You can read more about Kepler’s discovery of the elliptical path of planets at:
Boccaletti 2001. From the epicycles of the Greeks to Keplerʼs ellipse — The breakdown of the circle paradigm
Tweets that mention Would Copernicus have been more convincing if he’d been more accurate? -- Topsy.com
[…] This post was mentioned on Twitter by Alun. Alun said: Would Copernicus have been more convincing if he’d been more accurate? http://dlvr.it/DYFyL → Blogged […]
Thanks for these last couple of posts. I wanted to add though that, rather than, as you seem to suggest, Copernicus keeping circles to make his heliocentric ideas more palatable to his audience, it was his desire to bolster the classical ideal of uniform circular motion that led him to heliocentrism. His use of circles was not just “necessary at the time” but a fundamental driver to the development of his theory — as, in fact, was his reverence for Ptolemy, on whose Almagest Copernicus modelled the structure of De Revolutionibus.

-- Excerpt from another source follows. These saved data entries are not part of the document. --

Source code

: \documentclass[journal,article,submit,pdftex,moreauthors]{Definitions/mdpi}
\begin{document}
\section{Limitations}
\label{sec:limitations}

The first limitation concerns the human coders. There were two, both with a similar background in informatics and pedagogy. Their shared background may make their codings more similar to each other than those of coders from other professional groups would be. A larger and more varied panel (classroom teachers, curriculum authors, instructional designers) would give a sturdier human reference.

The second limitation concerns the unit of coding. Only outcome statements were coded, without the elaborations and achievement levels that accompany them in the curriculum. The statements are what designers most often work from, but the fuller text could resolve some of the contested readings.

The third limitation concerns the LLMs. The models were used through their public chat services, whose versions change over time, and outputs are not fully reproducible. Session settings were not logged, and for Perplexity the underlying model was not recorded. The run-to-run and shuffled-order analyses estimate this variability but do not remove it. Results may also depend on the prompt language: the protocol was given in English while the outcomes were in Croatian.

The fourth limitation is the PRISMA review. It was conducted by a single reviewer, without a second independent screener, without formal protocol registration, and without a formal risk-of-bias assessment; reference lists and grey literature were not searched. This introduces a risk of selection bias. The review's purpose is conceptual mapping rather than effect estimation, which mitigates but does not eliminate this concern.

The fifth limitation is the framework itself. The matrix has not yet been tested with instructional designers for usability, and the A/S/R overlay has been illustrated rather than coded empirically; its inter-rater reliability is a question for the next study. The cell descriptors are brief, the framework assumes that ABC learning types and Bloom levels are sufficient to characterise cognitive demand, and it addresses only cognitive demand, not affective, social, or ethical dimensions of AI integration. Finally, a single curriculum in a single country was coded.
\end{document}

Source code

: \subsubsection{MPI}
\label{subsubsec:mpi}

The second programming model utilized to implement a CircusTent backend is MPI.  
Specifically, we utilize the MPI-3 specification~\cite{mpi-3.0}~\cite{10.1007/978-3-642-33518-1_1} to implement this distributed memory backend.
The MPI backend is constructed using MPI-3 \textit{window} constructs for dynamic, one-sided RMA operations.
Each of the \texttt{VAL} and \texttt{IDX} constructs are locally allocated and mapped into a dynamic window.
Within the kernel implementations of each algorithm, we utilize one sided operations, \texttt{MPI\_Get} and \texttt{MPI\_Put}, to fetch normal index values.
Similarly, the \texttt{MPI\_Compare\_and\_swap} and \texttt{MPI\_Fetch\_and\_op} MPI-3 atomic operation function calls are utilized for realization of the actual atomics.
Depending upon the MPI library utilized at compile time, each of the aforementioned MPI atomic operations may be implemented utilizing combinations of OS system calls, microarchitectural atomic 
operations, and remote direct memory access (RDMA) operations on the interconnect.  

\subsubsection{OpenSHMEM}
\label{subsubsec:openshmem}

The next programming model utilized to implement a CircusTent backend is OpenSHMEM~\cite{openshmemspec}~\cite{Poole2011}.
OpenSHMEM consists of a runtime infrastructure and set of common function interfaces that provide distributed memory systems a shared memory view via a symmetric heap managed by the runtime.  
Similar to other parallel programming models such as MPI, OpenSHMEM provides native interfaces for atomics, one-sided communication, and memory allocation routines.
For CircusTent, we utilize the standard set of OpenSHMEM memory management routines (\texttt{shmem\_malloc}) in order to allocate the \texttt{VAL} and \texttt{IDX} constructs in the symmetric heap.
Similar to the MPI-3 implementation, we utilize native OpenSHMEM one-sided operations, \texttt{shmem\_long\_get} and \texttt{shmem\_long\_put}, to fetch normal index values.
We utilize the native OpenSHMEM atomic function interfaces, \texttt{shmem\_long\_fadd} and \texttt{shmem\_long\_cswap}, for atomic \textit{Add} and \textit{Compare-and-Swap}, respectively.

Thanks for adding that. I think that shows even more that setting up Ptolemy and Copernicus in opposition to each other doesn’t work historically. I know that’s well-known to Renaissance historians, but it’s surprising how much of the popular belief about this period is wrong. It reminds me I really need to get a copy of Gingerich’s “The Book Nobody Read”.
Copernican hypotheticals! | The Renaissance Mathematicus
[…] are not supposed to do and indulging in counterfactual speculations. He asks the question, “Would Copernicus have been more convincing if he’d been more accurate?” He […]
Copernican hypotheticals! | Whewell's Ghost
[…] are not supposed to do and indulging in counterfactual speculations. He asks the question, “Would Copernicus have been more convincing if he’d been more accurate?” He […]
Just another point to make here. We know that ellipses are correct, because Kepler eventually convinced everyone about it. But Kepler had available a much larger, and much more accurate set of data on planetary motions, compiled by Tycho. It was only when circular orbits no longer matched the data, that Kepler abandoned circles. Copernicus had only the data currently available at the time (and he made almost no observations himself). He simply reworked the cosmological system to heliocentrism with the same data. The result was predictive models just as accurate as geocentrism–very important to make heliocentrism even plausible from the standpoint of technical astronomy.
But the major objections to heliocentrism since antiquity always had come from physics–how can we justify a moving earth, when it so visibly appears stationary to us? Accuracy or inaccuracy of the mathematical system played little role.
The main motive for Kepler’s discoveries was to adjust the recorded observations to take account of Copernicus’s discovery that the Earth as the observation point was not stationary but orbited round the Sun.
Further to my comment of 5 April 2011, how does Galileo fit into this? Galileo and Kepler were contemporories and were both in agreement with Copernicus, but Galileo did not agree with Kepler’s elliptical orbits. However Galileo did discover the law of falling bodies v^2=d which can be incorporated into Kepler’s system. The works of both Galileo and Kepler suffered from religious prohibition, which explains even to-day why these works are not as well known as they should be.
Further to my comment of 15 April 2011, the connection between Galileo’s v^2=d at the empty focus end of the elliptical orbit and Kepler’s v^2=(1/r) at the Sun focus end is mathematically incredibly interesting and not at all straight forward. Kepler’s version can be adapted for further research purposes by including a constant V being the maximum velocity, then the variable velocities can be expressed as V/#r where # is my notation for square root. In this way the same velocity arises on both the accelerating side as well as the decelerating side, but in opposite directions. As one of the properties of all perfect ellipses d is the distance from the curve to the empty focus, and r is the distance from the curve to the Sun focus, d+r equals the major axis of the elliptical orbit.